Dengan satu komando, mayoritas perempuan dan anak-anak itu syahid demi
mempertahankan aqidahnya. Karenanya, hari itu dirayakan sebagai The April’s
Fool Day, hari di mana orang boleh menipu dan memperdaya orang lain.
Menyesakkannya, tak banyak umat Islam yang mengetahui sejarah ini dan
ikut-ikutan memperingatinya.
Segala hal yang dilakukan,
membuat penduduk muslim Andalusia berkurang drastis jumlahnya. Di saat
bersamaan, kaum Nasrani dari negeri-negeri yang jauh didatangkan ke Andalusia.
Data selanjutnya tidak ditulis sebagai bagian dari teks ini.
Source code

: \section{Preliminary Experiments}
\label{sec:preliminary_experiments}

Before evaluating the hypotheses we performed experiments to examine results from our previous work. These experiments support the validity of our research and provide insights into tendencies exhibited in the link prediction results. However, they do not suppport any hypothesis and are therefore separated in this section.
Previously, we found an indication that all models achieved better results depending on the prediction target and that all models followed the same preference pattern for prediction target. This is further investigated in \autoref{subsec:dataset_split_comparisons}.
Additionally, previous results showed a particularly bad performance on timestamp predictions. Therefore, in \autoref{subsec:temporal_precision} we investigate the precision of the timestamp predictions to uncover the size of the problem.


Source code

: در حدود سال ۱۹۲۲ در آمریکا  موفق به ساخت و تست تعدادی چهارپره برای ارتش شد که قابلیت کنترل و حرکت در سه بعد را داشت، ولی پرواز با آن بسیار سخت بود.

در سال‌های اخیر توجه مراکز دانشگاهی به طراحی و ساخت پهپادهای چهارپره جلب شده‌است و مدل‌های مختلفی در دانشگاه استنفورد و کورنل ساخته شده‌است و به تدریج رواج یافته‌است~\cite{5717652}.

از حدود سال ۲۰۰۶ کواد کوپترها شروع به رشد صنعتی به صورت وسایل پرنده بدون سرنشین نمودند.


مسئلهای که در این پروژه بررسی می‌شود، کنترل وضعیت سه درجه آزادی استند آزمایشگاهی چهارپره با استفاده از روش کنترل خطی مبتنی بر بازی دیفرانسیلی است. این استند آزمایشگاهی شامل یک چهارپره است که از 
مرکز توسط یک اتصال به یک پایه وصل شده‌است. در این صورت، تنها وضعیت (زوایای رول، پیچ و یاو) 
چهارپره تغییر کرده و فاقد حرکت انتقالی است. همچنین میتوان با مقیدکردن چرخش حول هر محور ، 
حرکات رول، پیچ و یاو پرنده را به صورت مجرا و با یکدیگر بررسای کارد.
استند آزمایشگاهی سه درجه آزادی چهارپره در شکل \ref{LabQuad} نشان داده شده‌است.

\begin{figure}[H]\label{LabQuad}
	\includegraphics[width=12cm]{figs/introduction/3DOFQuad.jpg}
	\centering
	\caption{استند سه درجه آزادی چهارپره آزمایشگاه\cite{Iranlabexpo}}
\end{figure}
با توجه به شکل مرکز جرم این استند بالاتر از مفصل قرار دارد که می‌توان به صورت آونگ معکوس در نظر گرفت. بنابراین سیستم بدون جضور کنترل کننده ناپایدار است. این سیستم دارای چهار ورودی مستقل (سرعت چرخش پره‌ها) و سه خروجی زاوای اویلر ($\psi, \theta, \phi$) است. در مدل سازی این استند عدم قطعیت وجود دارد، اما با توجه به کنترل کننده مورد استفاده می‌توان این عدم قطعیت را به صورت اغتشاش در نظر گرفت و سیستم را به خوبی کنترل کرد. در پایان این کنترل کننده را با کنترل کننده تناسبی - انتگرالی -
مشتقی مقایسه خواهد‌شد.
Kini,
setelah lebih dari 500 tahun, seakan semua terlupakan. Tidak ada lagi yang
berpikir untuk membebaskan Andalusia dan mengembalikan kehormatan Islam di
sana.
Hal serupa inilah yang sedang
terjadi di Palestine. Umat Islam diteror, diusir, dan coba dilenyapkan. Di saat
bersamaan yahudi dari seluruh dunia didatangkan ke Palestine dengan iming-iming
dan segala fasilitas. Bila umat Islam, terutama generasi mudanya, tak juga
segera disadarkan dari “tidur panjangnya”, bukan tak mungkin apa yang terjadi
di Andalusia akan terjadi di bumi para Nabi, Palestine. Al-aqsa yang telah
diperjuangkan dengan darah dan airmata dari generasi ke generasi, akan bernasib
sepilu Mezquita. Percayalah, di titik itu, tangis kita sudah tak lagi berguna…
------------------------
Bus bergerak perlahan
meninggalkan Estadio Santiago Bernabéu. Tak sampai seratus meter, Juan menghentikan busnya.
Rupanya restoran tempat kita makan siang lokasinya hanya sepelemparan batu dari
stadion. Terbaca signboard bertulisakan
Omar Restaurante, Cocina Turca, C/ Profesor Waksman 11, Madrid, tel: 913 441
237. Restoran ini terlihat cantik dari luar.
Saya
agak terkejut, ternyata ini restoran halal. “Wah, siapa sangka ada restoran
halal di dekat Estadio Santiago Bernabéu?” ucap saya pada Lambang. Menu yang dihidangkan
adalah masakan Turki. Dibuka dengan sup lentil, menu utamanya lagi-lagi ikan,
dan ditutup dessert yang sangat manis
khas Turki. Selama di Spanyol, semua makanan dipesankan bermenu ikan, mungkin biar
lebih aman.
“Yang
tidak menghabiskan makanannya, tidak boleh shalat di sini,” kata manajer
restoran demi melihat banyak dessert
yang tersisa di meja kami. Tentu saja dia hanya bergurau. Namun tak urung saya semakin
terkejut. Ada mushala di basement restoran
halal di dekat Estadio Santiago Bernabéu. Issabel dan Ferdinand pastilah menangis di kuburnya
saat ini! Mereka berdua boleh saja dengan segala cara coba melenyapkan cahaya
Allah dari bumi Andalusia, tapi Allah Sang Pemilik Cahaya, telah menuliskan
takdirNya.
“Aku lihatkan Santiago Bernabéu untukmu, Diz…,” bisik saya dalam hati.
Madrid,
Januari 2015
Uttiek
Herlambang
Masyaallah mbak,jadi pengen jalan² kesana.